While Officer Cameron was a sympathetic defendant in many respects, the decedent was not a sympathetic individual in all respects. For example, decedent was driving his truck while intoxicated just before he was shot by Officer Cameron. Just before he was shot, decedent had struck or brushed Officer Cameron with his truck one or two times while attempting to flee. Moreover, plaintiff had a difficult time proving certain elements of damages. For example, the defendant seriously challenged plaintiff's assertion that the decedent provided many hours of tutelage and guidance to his surviving child. In this court's opinion, the existence of defendant Cameron's guilty plea made this case unusual from the typical excessive force case and presented new and challenging issues with respect to evidence and trial strategy. Consequently, the court declines to reduce Mr. Cohen's requested hourly rates based upon the defendant's opinion as to the difficulty involved in the case.

While neither Messrs. Cohen or Haines, nor Ms. Dalton, devote their careers solely to the practice of civil rights litigation, they have engaged in long careers focusing on civil litigation of various types, including civil rights cases. Defendant seeks to have this court focus on comparable rates for attorneys who engage only in civil rights litigation. The court rejects that approach as too narrow. The court accepts Mr. Cohen's requested hourly rates of $350 (pre-judgment) and $300 (post-judgment) as appropriate for an attorney of his experience and reputation engaged in a general civil litigation practice in the Eastern District of Pennsylvania. See Pub. Interest Research Group v.

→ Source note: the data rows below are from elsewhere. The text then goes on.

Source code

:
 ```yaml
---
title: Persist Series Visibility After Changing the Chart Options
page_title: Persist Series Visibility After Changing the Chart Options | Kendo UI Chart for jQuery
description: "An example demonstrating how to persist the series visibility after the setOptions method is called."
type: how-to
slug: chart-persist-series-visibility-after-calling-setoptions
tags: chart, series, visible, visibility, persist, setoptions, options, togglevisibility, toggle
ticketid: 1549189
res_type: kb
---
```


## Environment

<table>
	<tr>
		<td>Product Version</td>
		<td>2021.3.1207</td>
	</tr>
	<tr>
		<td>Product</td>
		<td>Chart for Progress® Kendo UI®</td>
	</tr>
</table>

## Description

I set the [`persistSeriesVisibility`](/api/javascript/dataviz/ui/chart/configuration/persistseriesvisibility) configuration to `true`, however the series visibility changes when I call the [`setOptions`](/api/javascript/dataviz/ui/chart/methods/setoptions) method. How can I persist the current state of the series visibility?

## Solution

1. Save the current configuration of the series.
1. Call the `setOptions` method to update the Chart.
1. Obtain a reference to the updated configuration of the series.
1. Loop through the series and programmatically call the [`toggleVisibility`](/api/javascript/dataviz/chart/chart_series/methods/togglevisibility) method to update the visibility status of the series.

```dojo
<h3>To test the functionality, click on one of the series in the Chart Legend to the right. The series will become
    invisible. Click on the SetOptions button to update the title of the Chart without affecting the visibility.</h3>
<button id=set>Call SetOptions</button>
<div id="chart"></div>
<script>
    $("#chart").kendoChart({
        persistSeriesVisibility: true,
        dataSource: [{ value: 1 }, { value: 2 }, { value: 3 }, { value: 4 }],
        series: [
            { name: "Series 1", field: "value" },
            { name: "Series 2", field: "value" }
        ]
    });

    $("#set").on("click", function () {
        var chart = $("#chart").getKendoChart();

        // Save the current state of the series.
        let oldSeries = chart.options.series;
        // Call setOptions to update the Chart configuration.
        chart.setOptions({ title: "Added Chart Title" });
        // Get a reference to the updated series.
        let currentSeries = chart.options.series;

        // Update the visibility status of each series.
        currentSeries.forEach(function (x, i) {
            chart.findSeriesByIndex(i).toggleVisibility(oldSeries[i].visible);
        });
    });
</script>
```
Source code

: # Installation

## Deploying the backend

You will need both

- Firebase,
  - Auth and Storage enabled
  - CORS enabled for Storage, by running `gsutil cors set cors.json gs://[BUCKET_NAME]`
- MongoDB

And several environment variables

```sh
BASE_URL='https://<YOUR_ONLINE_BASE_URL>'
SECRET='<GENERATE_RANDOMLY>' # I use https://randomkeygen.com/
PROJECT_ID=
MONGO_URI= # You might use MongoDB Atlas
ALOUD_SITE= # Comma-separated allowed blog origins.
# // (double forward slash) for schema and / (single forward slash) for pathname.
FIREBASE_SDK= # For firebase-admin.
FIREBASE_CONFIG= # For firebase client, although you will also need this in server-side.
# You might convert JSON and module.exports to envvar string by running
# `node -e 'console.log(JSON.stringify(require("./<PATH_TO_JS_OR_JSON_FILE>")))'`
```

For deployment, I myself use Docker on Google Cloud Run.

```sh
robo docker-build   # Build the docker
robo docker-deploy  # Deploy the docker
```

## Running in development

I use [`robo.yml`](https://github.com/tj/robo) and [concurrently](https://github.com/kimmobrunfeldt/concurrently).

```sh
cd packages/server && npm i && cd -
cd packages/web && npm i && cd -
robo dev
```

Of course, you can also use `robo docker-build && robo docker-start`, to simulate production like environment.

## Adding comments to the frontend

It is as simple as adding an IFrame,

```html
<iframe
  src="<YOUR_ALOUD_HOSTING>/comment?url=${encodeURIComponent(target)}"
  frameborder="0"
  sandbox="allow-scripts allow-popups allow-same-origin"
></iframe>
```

Windall, 51 F.3d 1179, 1185-88 (3d Cir. 1995) (the relevant legal community, for the purposes of determining an hourly rate, is not confined necessarily to the borders of a particular town).

Plaintiff submitted no evidence with respect to the reasonableness of the hourly rates for the balance of the Cohen Firm Attorneys: Baldo, Rambo, Pulcini, and Ryan, or paralegal Yankus. The court is unaware of when the attorneys graduated law school, their areas of specialty, or the manner in which their time is normally billed to clients. Defendant highlighted this issue for plaintiff's counsel in his opposition to the Motion for Fees, see Def.'s Opp. at 9, 12, yet plaintiff did not attempt to remedy this deficiency in its Reply to Defendant's Opposition.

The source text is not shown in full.